That was the view of a FIT co-ordinator of the operation at Kingsnorth Climate Camp last year.
A FIT Silver commander also commended the way that Kent police had used their ANPR (automatic number plate reader) to pick up protesters vehicles so that they could be stopped, questioned and searched. “an innovative use of legislation for disruption”, he applauded.
These are the remarkably frank comments contained in the Structured Debrief of Climate Camp policing. This was produced by the NPIA, the National Policing Improvement Agency, the structure which is supposed to spread best practice around the police forces.
In this case the best practice appears to be using legislation other than for the purposes it was intended, and doing their best to ‘disrupt’ protest.
The accompanying report from South Yorkshire police confirms the involvement of FIT in directing stop and search, and reveals that the massive collection of personal details through stop and search forms almost proved too much for police resources. “The capacity of the intelligence cell was clearly challenged when the scale of PACE/1 form submission became a reality.”
Stop and search legislation was written with the express intention of NOT allowing police to collect personal details in this way. So this must be yet another example of police interpreting legislation in an ‘innovative’ way.
Not only do the police feel confident in being able to bend the law as they see fit, they are arrogant enough to brag about it in a public document. Astounding.
>On the buses
FIT and evidence gatherers at the Brighton demo were given an exceptionally hard time. Evidence gatherers were pushed out of the crowd as it assembled near Brighton pier, and their cameras were the focus of constant attention from that point onwards. Photographers crowded them, demonstrators squirted water at them, FITwatchers blocked them. So presumably, these two took it upon themselves to escape from all that and hide on the top deck of a bus where no-one would notice them.
There is just one problem with that decision – it quite possibly meant that their filming of the march from this point was unlawful.
Their problem is RIPA, The Regulation of Investigatory Powers Act 2000. This defines covert surveillance as follows:
(a) surveillance is covert if, and only if, it is carried out in a manner that is calculated to ensure that persons who are subject to the surveillance are unaware that it is or may be taking place;
This type of surveillance is perfectly lawful if the police have justified it and obtained the appropriate authorisation. It is, apparently, quite an onerous process. According to an ACPO review it takes on average five hours to fill in the forms for an authorisation. Somehow I suspect that these two just didn’t bother to do that.

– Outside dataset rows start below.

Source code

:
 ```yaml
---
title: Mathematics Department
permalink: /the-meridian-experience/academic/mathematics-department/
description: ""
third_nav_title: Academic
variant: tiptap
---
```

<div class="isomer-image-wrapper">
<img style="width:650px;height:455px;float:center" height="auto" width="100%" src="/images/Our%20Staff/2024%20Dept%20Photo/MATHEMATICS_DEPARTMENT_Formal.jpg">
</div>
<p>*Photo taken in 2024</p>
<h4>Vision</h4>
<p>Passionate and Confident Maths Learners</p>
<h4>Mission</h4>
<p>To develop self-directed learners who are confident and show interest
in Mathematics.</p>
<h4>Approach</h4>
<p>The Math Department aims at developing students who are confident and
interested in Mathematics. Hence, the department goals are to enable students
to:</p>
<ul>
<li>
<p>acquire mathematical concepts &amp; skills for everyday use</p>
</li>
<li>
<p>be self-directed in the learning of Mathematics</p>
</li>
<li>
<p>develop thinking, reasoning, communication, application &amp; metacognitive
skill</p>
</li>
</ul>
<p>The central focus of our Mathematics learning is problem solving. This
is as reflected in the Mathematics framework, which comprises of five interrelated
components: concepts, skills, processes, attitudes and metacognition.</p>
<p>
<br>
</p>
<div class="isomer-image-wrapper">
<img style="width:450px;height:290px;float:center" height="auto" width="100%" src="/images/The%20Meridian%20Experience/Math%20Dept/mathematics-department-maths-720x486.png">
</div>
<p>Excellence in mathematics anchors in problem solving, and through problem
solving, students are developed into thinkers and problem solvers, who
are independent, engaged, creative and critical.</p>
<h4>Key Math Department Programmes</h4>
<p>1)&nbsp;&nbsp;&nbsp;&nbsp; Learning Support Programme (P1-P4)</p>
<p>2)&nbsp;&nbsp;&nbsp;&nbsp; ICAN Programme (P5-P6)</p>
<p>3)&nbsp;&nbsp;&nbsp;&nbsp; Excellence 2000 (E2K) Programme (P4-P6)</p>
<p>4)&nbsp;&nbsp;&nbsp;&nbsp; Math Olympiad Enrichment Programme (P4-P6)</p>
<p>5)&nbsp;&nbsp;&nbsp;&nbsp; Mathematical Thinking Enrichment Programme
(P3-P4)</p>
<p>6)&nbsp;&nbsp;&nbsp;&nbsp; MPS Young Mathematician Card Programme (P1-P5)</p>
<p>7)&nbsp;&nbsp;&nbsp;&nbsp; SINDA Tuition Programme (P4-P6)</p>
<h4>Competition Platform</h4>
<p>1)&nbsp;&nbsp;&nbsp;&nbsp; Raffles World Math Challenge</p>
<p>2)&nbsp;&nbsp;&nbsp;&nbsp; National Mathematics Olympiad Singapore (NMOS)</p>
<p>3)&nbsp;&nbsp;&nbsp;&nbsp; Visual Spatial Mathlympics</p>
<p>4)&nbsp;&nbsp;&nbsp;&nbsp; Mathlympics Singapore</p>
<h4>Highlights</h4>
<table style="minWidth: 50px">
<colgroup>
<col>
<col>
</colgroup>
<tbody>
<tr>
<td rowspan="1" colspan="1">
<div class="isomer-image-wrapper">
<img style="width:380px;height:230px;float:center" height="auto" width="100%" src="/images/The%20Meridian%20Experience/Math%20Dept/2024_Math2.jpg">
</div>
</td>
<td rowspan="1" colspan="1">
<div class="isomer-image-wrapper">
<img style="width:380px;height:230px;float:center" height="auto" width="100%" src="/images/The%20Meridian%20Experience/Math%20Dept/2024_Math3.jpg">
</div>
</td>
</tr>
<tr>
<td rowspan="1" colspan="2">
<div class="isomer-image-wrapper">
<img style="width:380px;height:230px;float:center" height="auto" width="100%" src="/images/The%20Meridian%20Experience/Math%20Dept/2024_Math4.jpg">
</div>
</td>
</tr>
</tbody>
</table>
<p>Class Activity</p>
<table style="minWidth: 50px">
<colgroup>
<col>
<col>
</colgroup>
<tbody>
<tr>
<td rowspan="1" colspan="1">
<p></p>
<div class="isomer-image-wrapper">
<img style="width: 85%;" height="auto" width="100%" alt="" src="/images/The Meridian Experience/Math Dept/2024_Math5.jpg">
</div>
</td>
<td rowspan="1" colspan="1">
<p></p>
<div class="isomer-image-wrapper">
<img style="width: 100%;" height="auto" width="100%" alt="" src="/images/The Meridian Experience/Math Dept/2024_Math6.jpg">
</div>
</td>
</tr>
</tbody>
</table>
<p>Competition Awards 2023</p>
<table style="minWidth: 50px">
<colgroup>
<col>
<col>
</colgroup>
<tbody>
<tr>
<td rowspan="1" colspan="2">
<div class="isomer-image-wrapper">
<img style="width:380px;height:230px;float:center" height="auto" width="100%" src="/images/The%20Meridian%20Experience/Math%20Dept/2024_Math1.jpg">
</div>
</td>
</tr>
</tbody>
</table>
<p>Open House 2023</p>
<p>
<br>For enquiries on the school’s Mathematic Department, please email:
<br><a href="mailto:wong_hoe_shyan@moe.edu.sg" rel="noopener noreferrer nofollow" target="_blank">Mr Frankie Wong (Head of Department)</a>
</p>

Normal FIT surveillance escapes all this because it is OVERT rather than COVERT. This means, according to the Met, “officers should clearly identify themselves as police officers and not hide the fact that they are filming”*.
COVERT filming, as defined by RIPA, carried out without authorisation, is of questionable legality. I am sure Sussex police, concerned as they are to prevent breaches of the law, will now conduct a thorough enquiry, discipline those involved and destroy the footage taken. Of course.